An inconvenient massacre

It’s popular to beat up on the NYT’s Thomas Friedman, but he hits on something important in today’s column, “Swift-Boated By Bin Laden” (TimesSelect). His point: the Bush administration never hesitates to launch vicious p.r. attacks against Democrats but is curiously mute on Qaeda-inspired atrocities such as the anti-Yazidi attacks of August 14, which killed over 500 men, women and children. “[W]hat was the Bush team’s response to this outrage?” asks Friedman. “Virtual silence.”

“Excuse me,” he continues, “but what exactly are we fighting for in Iraq, or in this wider war against Islamist extremism, if the murder of 500 civilians can be shrugged off?”

An excellent question, but Friedman leaves it hanging. The reason for the Bushies’ silence is simple: to make a big to-do about sectarian massacres like this would be off-message. Much more important to claim the surge is working. To deplore the Sinjar bloodbath in forceful terms might confuse the American public. Heck, it might even seem an admission of failure.

So yes, the right is shrugging off these deaths. But they barely register on the American cultural landscape anyway.

Here’s the thing: antiwar lefties are shrugging as much as anyone else. Take Tim Robbins, the very caricature of a dum-dum Hollywood liberal, on the season opener of Bill Maher Friday night. Robbins claimed that the U.S. has killed 400,000 of Iraq’s citizens, not pausing to consider the proportion of internecine violence represented in that much-debated figure. That, too, would be off-message.

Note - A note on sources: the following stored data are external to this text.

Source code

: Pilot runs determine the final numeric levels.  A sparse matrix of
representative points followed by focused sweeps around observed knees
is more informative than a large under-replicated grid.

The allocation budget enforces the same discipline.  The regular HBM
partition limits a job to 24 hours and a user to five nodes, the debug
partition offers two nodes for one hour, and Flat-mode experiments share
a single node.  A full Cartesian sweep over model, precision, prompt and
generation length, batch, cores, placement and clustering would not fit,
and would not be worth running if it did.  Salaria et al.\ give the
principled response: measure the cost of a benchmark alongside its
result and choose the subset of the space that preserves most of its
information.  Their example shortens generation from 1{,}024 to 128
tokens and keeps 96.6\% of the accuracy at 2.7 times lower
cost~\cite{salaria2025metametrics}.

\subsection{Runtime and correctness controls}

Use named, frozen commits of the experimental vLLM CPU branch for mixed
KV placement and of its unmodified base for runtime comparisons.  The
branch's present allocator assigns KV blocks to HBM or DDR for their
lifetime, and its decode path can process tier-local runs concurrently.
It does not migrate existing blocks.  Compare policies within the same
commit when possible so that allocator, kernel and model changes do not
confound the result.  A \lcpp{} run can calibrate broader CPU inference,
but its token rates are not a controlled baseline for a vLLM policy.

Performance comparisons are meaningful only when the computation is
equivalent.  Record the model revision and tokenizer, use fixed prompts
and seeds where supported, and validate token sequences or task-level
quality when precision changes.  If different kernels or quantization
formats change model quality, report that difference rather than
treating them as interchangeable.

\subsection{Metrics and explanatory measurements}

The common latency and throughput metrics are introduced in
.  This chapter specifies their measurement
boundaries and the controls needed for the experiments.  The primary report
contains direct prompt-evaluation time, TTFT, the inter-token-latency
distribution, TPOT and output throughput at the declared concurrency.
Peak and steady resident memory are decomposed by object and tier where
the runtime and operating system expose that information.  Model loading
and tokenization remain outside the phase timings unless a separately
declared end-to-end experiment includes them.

Sure, one can (and should) argue that Bush’s cruel, arrogant and negligent policies led to the sectarian slaughter. But that does not mean U.S. forces have directly and wantonly killed 400,000 Iraqis. That is a lie, and it effectively lets the death squads and truck bombers off the hook. Their dead, mutilated and completely forgotten victims deserve a hell of a lot better.